I don’t have a proper memory of the first time I watched The Black Cat. It’s likely to have been some point in my teenage years on a black and white, or possibly colour (depending on when it was), portable TV when I was rushing through as many horror films as I could, especially ones that were considered, to a point, controversial.
It was probably before I snuck a look at George A Romero’s Night Of The Living Dead, one night on Channel 4 and it changed how I saw the genre, less out and out atmosphere and more brutal confrontation.
It was certainly before I saw Night’s follow-up Dawn Of The Dead, which put me on course of a life writing and enjoying the genre generally, appreciating it’s vivid broad comic book palette and satirical undertones and, like a lot of horror fans, wishing that more horror films were just, generally, better.
Rewatching 1934’s The Black Cat recently it shuffled a little memory out of my mind though, a general feeling of unease. Sitting in my West Derby home and feeling that there was something off about the film. It was, perhaps unsurprisingly, the scene that stuck with me was near the end when somebody grabs a knife and begins to skin a character alive. These days, it’s all down to a game of chess.
The film sits at a strange time, being more deeply horrible than the majority of Universal’s horror output at the time. The special effects heavy The Invisible Man from the year before was more an adventure film and a year after James Whale directed the iconic Bride Of Frankenstein, with all its gay subtext, incredible set-design and barmy use of humour.

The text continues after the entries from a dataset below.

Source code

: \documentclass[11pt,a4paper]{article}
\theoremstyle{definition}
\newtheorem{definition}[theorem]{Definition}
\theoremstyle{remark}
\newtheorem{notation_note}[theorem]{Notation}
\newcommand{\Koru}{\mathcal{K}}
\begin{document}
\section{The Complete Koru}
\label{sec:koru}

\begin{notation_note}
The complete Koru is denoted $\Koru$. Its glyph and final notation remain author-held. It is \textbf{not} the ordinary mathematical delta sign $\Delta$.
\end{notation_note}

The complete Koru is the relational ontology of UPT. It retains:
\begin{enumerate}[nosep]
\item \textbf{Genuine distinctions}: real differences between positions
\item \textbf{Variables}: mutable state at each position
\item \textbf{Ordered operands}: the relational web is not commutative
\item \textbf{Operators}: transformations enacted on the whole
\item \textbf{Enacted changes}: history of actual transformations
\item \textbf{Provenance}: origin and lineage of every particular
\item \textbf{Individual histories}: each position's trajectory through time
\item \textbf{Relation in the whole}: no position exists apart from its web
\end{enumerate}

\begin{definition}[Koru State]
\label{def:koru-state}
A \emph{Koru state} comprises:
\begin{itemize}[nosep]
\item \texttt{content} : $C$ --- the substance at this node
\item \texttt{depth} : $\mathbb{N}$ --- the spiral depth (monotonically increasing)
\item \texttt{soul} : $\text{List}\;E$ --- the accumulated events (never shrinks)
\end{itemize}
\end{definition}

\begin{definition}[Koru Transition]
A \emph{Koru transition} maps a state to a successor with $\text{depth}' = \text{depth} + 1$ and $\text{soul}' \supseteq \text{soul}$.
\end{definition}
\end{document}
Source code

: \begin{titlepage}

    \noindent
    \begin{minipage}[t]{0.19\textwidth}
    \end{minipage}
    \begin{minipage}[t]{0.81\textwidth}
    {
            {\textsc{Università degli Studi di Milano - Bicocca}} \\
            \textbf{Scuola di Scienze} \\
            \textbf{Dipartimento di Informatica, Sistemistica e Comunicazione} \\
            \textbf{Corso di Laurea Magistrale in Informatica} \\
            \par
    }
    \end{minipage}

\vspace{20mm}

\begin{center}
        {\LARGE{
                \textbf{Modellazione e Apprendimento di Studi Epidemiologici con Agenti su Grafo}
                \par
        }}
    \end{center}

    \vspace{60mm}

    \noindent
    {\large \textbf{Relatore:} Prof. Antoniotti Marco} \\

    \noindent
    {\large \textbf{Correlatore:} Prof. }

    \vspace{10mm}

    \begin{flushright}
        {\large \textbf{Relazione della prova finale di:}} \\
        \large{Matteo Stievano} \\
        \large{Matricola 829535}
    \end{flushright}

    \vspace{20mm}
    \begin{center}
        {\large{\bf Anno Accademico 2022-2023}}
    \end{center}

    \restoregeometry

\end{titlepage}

The Black Cat is less melodrama, more hysterical psychodrama, with Bela Lugosi and Boris Karloff, stalking each other around a modernist mansion desperately waiting to off each other. Their hate is total and filled with menace. It’s so much more aggressive and troubling in tone than other films from the time.
As a story it’s very simple, a castle where an evil satanist (played by Karloff) is visited by a witless couple and a man after revenge (Lugosi).
Despite some serious missteps (a yellow-face goon is used as muscle) it’s really a game of chess which is truly the most horrible element. Dr. Vitus Werdegast (Lugosi) insists on a game with Hjalmar Poelzig (Karloff) all for the body and soul of an innocent woman, Joan, who is captive in the building.
The idea in the film is to create tension but the incredible arrogance and audacity of the two men is staggering. They play a game over the life of another like it’s property. Joan, the woman is question, isn’t privy to the reasons behind the match and even interrupts them.
Both men, by the end, are distinctively portrayed as monsters, driven by their own selfish goals. Joan is just another female victim in all this, buffered by powers beyond her control and knowledge.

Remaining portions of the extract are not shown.